Official pytorch implementation of the ICML2024 main conference paper: Pedestrian Attribute Recognition as Label-balanced Multi-label Learning
9 stars 0 forks source link

Why reload the model weight at the training phase #3

Open rose-jinyang opened 1 month ago

rose-jinyang commented 1 month ago

Hello How are you? Thanks for contributing to this project.

I found a strange part in your code.

image

image

Why reload the model weight at the training phase?

SDret commented 1 month ago

Thanks for your question, in our method of GOAT, we apply a periodic re-starting mechanism in GOAT to keep SGD updates progressing within the region of conservative confidence intervals, i.e., not staying off the vicinity of the initial feature extractors. Therefore, after every 50 steps of updating, we re-starting the SGD updates at the converged feature extractor, say, the model reloaded from get_reload_weight function.

rose-jinyang commented 1 month ago

Thanks for your quick reply. I think that the "get_reload_weight" function is NOT completed fully.

image

SDret commented 1 month ago

Yes, as we stated in the README, you should fill in your own path of pre-trained feature extractor at the `YOUR PATH' above.

rose-jinyang commented 1 month ago

What do you mean by "pre-trained feature extractor"? Does it mean the pre-trained weight of backbone? Otherwise, does it mean the intermediate model trained with this project by me?

SDret commented 1 month ago

Specifically, it is the model trained after the Stage#1 of FRDL (not just the backbone, please read our paper and README for details), and we recommend you to train this model with the baseline work named in the README.

rose-jinyang commented 1 month ago

It seems that the entire training consists of two sub-trainings. The first training is to train a baseline model without using the FRDL, GOAT modules and any weighted BCE loss. The second training is to train a final model based on the model trained at the first training step. Correct? If so, could you guide me how to do the first training in detail?
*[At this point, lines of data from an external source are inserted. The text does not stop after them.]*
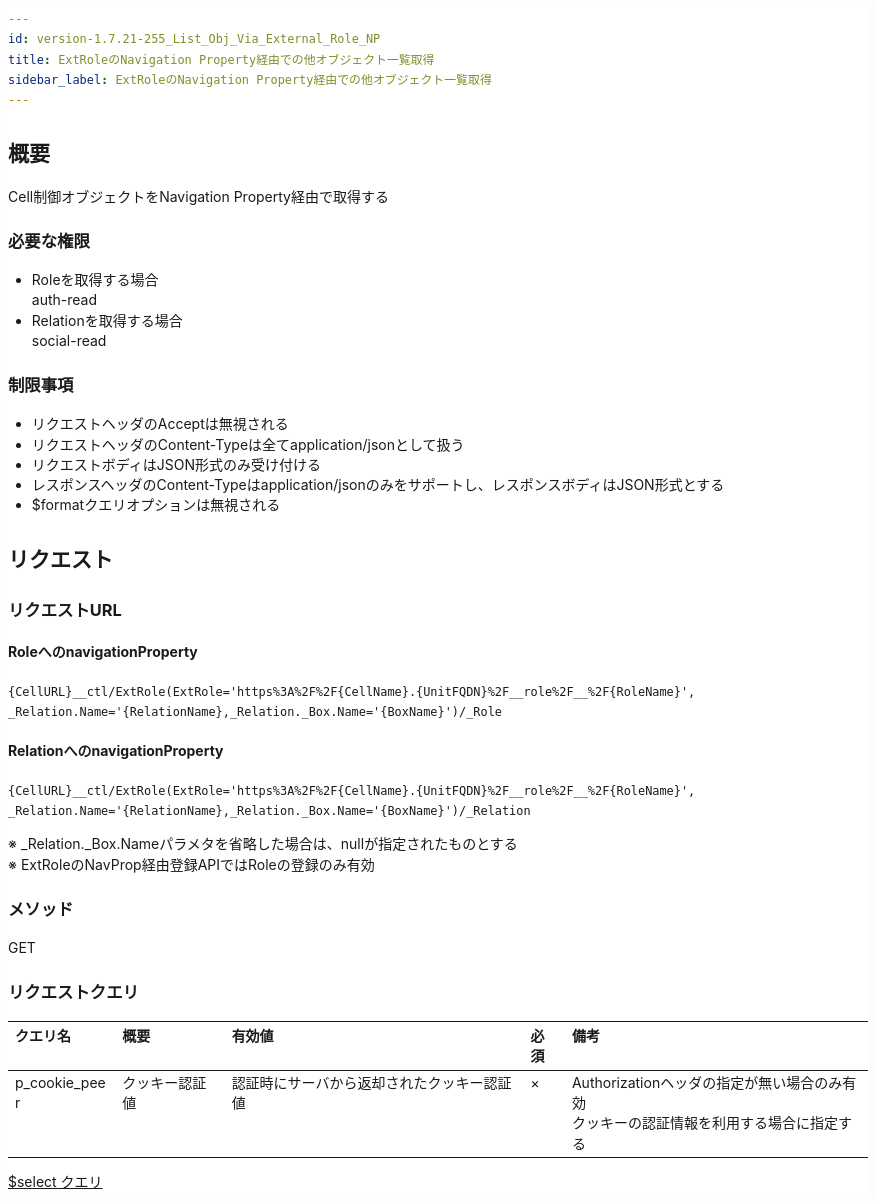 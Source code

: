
 ```yaml
---
id: version-1.7.21-255_List_Obj_Via_External_Role_NP
title: ExtRoleのNavigation Property経由での他オブジェクト一覧取得
sidebar_label: ExtRoleのNavigation Property経由での他オブジェクト一覧取得
---
```

## 概要
Cell制御オブジェクトをNavigation Property経由で取得する
### 必要な権限
* Roleを取得する場合  
auth-read
* Relationを取得する場合  
social-read

### 制限事項
* リクエストヘッダのAcceptは無視される
* リクエストヘッダのContent-Typeは全てapplication/jsonとして扱う
* リクエストボディはJSON形式のみ受け付ける
* レスポンスヘッダのContent-Typeはapplication/jsonのみをサポートし、レスポンスボディはJSON形式とする
* $formatクエリオプションは無視される


## リクエスト
### リクエストURL
#### RoleへのnavigationProperty
```
{CellURL}__ctl/ExtRole(ExtRole='https%3A%2F%2F{CellName}.{UnitFQDN}%2F__role%2F__%2F{RoleName}',
_Relation.Name='{RelationName},_Relation._Box.Name='{BoxName}')/_Role
```
#### RelationへのnavigationProperty
```
{CellURL}__ctl/ExtRole(ExtRole='https%3A%2F%2F{CellName}.{UnitFQDN}%2F__role%2F__%2F{RoleName}',
_Relation.Name='{RelationName},_Relation._Box.Name='{BoxName}')/_Relation
```
※ \_Relation.\_Box.Nameパラメタを省略した場合は、nullが指定されたものとする  
※ ExtRoleのNavProp経由登録APIではRoleの登録のみ有効

### メソッド
GET
### リクエストクエリ
|クエリ名|概要|有効値|必須|備考|
|:--|:--|:--|:--|:--|
|p_cookie_peer|クッキー認証値|認証時にサーバから返却されたクッキー認証値|×|Authorizationヘッダの指定が無い場合のみ有効<br>クッキーの認証情報を利用する場合に指定する|_

[$select クエリ](406_Select_Query.md)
SDret commented 1 month ago

Yes, your understanding of our method is correct. To train the baseline model, you should follow https://github.com/valencebond/Rethinking_of_PAR to produce the baseline model for the first-stage training: (1.remove the weighted BCE loss 2.add the classifier.separate layer within our base_block.py into its base_block.py 3. use the convnext.py model we provide into its training pipeline).
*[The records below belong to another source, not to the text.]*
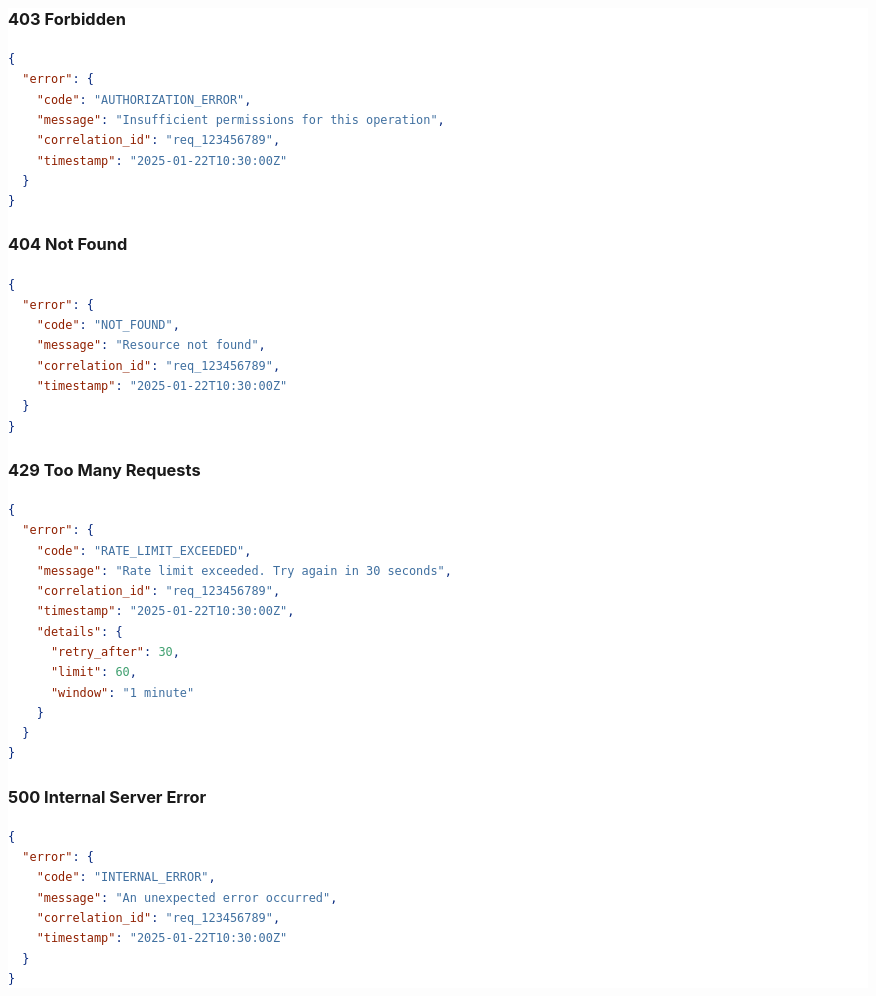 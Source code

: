 ### 403 Forbidden

```json
{
  "error": {
    "code": "AUTHORIZATION_ERROR",
    "message": "Insufficient permissions for this operation",
    "correlation_id": "req_123456789",
    "timestamp": "2025-01-22T10:30:00Z"
  }
}
```

### 404 Not Found

```json
{
  "error": {
    "code": "NOT_FOUND",
    "message": "Resource not found",
    "correlation_id": "req_123456789",
    "timestamp": "2025-01-22T10:30:00Z"
  }
}
```

### 429 Too Many Requests

```json
{
  "error": {
    "code": "RATE_LIMIT_EXCEEDED",
    "message": "Rate limit exceeded. Try again in 30 seconds",
    "correlation_id": "req_123456789",
    "timestamp": "2025-01-22T10:30:00Z",
    "details": {
      "retry_after": 30,
      "limit": 60,
      "window": "1 minute"
    }
  }
}
```

### 500 Internal Server Error

```json
{
  "error": {
    "code": "INTERNAL_ERROR",
    "message": "An unexpected error occurred",
    "correlation_id": "req_123456789",
    "timestamp": "2025-01-22T10:30:00Z"
  }
}
```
Next, save the trained baseline model, and fill in its path into the `YOUR PATH' at the get_reload_weight function. Finally, simply run the command in our README.txt, and all training and testing will be automatically conducted.
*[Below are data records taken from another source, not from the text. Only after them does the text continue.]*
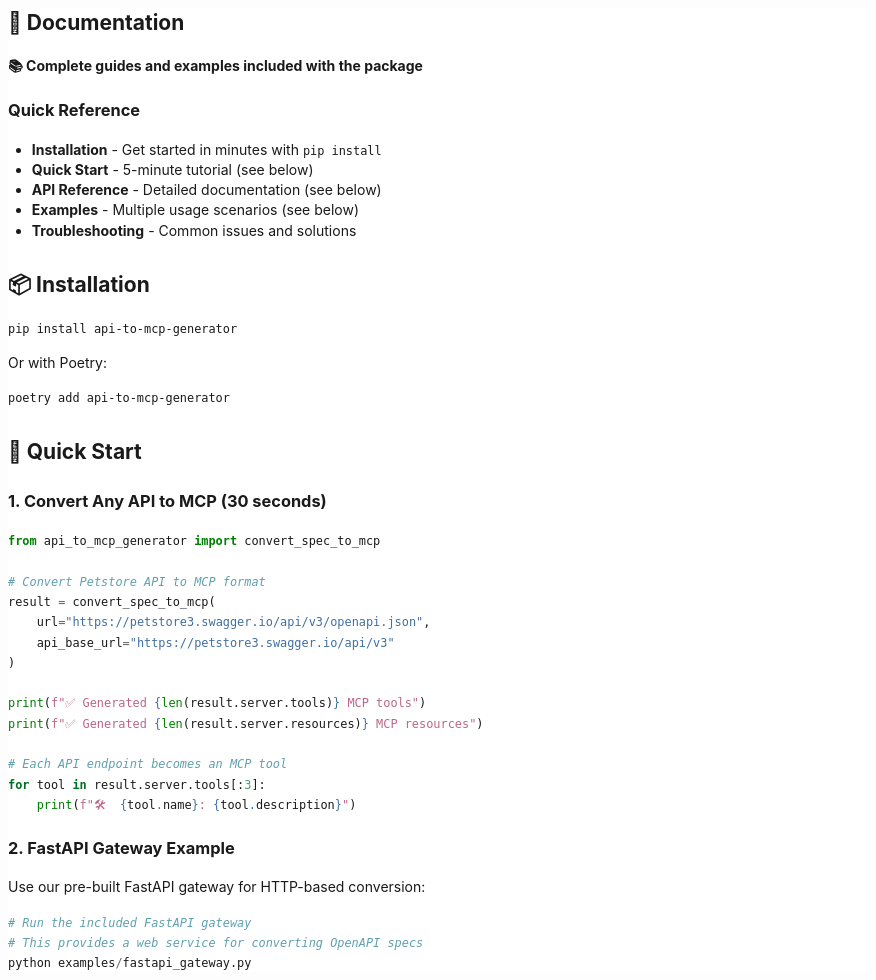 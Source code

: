 ## 📖 Documentation

**📚 Complete guides and examples included with the package**

### Quick Reference

- **Installation** - Get started in minutes with `pip install`
- **Quick Start** - 5-minute tutorial (see below)
- **API Reference** - Detailed documentation (see below)
- **Examples** - Multiple usage scenarios (see below)
- **Troubleshooting** - Common issues and solutions

## 📦 Installation

```bash
pip install api-to-mcp-generator
```

Or with Poetry:

```bash
poetry add api-to-mcp-generator
```

## 🚀 Quick Start

### 1. Convert Any API to MCP (30 seconds)

```python
from api_to_mcp_generator import convert_spec_to_mcp

# Convert Petstore API to MCP format
result = convert_spec_to_mcp(
    url="https://petstore3.swagger.io/api/v3/openapi.json",
    api_base_url="https://petstore3.swagger.io/api/v3"
)

print(f"✅ Generated {len(result.server.tools)} MCP tools")
print(f"✅ Generated {len(result.server.resources)} MCP resources")

# Each API endpoint becomes an MCP tool
for tool in result.server.tools[:3]:
    print(f"🛠️  {tool.name}: {tool.description}")
```

### 2. FastAPI Gateway Example

Use our pre-built FastAPI gateway for HTTP-based conversion:

```python
# Run the included FastAPI gateway
# This provides a web service for converting OpenAPI specs
python examples/fastapi_gateway.py
```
rose-jinyang commented 1 month ago

For the first training, could you explain more clearly? A general user can not know how to remove the weighted BCE loss and add the classifier.separate layer within our base_block.py into its base_block.py. For more convenience, here, you can make a sub-project for the first training so that a user can avoid to change code files directly.

SDret commented 1 month ago

Let me explain more about our work. One merit of our work is that it is catering to almost all off-the-shelf models, i.e., you can use ANY pre-trained feature extractor from ANY existing works, not necessarily be the baseline model we mentioned. Thus, it is not a necessary step to execute the steps I mentioned above as a default step of this work.

So, you could basically use ANY pre-trained feature extractor with our FRDL and GOAT, except that with the steps I highlight above, you could reproduce the benchmarks results in papers, however, which are not the optimal ones you can get.

Regarding `A general user can not know how to remove the weighted BCE loss and add the classifier.separate layer within our base_block.py into its base_block.py.', to remove BCE loss, you just set the label_mean in train.py as None, and for classifier.separate, simply contrasting the base_block.py in ours and that in the adopted baseline work, you will find what I mean.

Let me say it again, this work is a plug-and-play macro learning pipeline, based on NO specific pre-trained baseline model. So, basically, you could implement it directly onto ANY PAR model, that is why we do not give the first-stage training code, since it is actually not a part of this work.